Maneco faz parte da geração que cresceu junto com a televisão brasileira e foi um dos pioneiros da TV no Brasil. Estreou como ator aos 17 anos na TV Tupi , a primeira emissora do país. Em seguida, assumiu as funções de produtor, diretor e roteirista de diversos programas, além de começar a escrever.

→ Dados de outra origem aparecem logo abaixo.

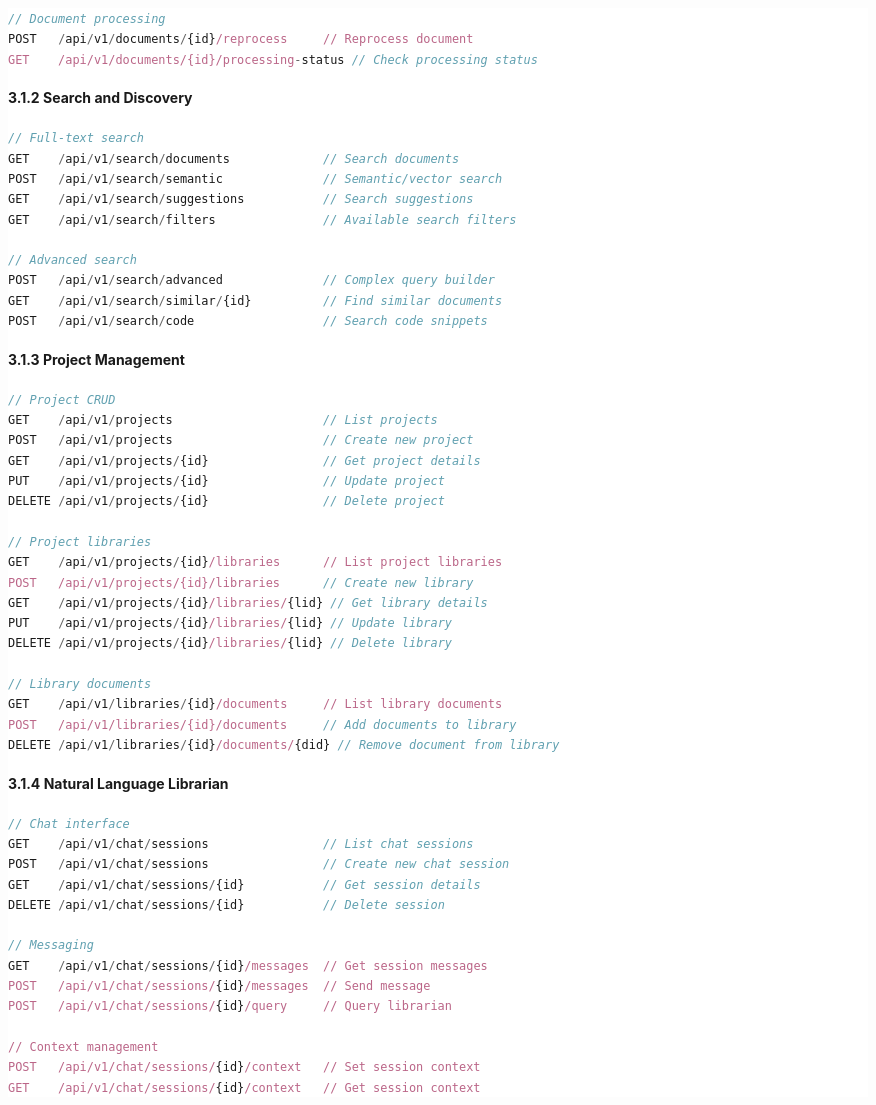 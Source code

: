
 ```typescript
// Document processing
POST   /api/v1/documents/{id}/reprocess     // Reprocess document
GET    /api/v1/documents/{id}/processing-status // Check processing status
```

#### 3.1.2 Search and Discovery

```typescript
// Full-text search
GET    /api/v1/search/documents             // Search documents
POST   /api/v1/search/semantic              // Semantic/vector search
GET    /api/v1/search/suggestions           // Search suggestions
GET    /api/v1/search/filters               // Available search filters

// Advanced search
POST   /api/v1/search/advanced              // Complex query builder
GET    /api/v1/search/similar/{id}          // Find similar documents
POST   /api/v1/search/code                  // Search code snippets
```

#### 3.1.3 Project Management

```typescript
// Project CRUD
GET    /api/v1/projects                     // List projects
POST   /api/v1/projects                     // Create new project
GET    /api/v1/projects/{id}                // Get project details
PUT    /api/v1/projects/{id}                // Update project
DELETE /api/v1/projects/{id}                // Delete project

// Project libraries
GET    /api/v1/projects/{id}/libraries      // List project libraries
POST   /api/v1/projects/{id}/libraries      // Create new library
GET    /api/v1/projects/{id}/libraries/{lid} // Get library details
PUT    /api/v1/projects/{id}/libraries/{lid} // Update library
DELETE /api/v1/projects/{id}/libraries/{lid} // Delete library

// Library documents
GET    /api/v1/libraries/{id}/documents     // List library documents
POST   /api/v1/libraries/{id}/documents     // Add documents to library
DELETE /api/v1/libraries/{id}/documents/{did} // Remove document from library
```

#### 3.1.4 Natural Language Librarian

```typescript
// Chat interface
GET    /api/v1/chat/sessions                // List chat sessions
POST   /api/v1/chat/sessions                // Create new chat session
GET    /api/v1/chat/sessions/{id}           // Get session details
DELETE /api/v1/chat/sessions/{id}           // Delete session

// Messaging
GET    /api/v1/chat/sessions/{id}/messages  // Get session messages
POST   /api/v1/chat/sessions/{id}/messages  // Send message
POST   /api/v1/chat/sessions/{id}/query     // Query librarian

// Context management
POST   /api/v1/chat/sessions/{id}/context   // Set session context
GET    /api/v1/chat/sessions/{id}/context   // Get session context
```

Com cerca de 30 telenovelas e minisséries no currículo, segundo o site “Memória Globo” Manoel Carlos se inspirou em sucessos da radionovela para consolidar seu estilo de escrita em dramaturgia e aprendeu muito nos bastidores da televisão, em uma época de pioneirismo e experimentação de linguagem e formatos.
Helena e as mulheres
Além de trazer o Rio de Janeiro sempre como cenário e explorar em detalhes os conflitos familiares, Maneco sempre foi um entusiasta da alma feminina e boa parte de suas produções tinham as mulheres como protagonistas – sejam as novelas ou minisséries. A começar pelo primeiro folhetim dele exibido na Globo, “Maria,Maria”, de 1978, com a experiência de mais de 150 adaptações para a televisão, transformou em novela o romance ‘Maria Dusá’, de Lindolfo Rocha, sob o título de ‘Maria, Maria’. A trama teve direção de Herval Rossano, com Nívea Maria no papel principal, e foi ao ar no horário das 18h.
Manoel Carlos é pai ainda de Júlia Almeida (atriz que participou de várias de suas novelas e minisséries, como “Laços de Família”, “Mulheres Apaixonadas” e “Presença de Anita”), e de Maria Carolina, escritora e roteirista que colaborou com o pai em várias obras. Maneco encarregou Júlia de preservar seu legado por meio da produtora Boa Palavra fundada por ele em 2005.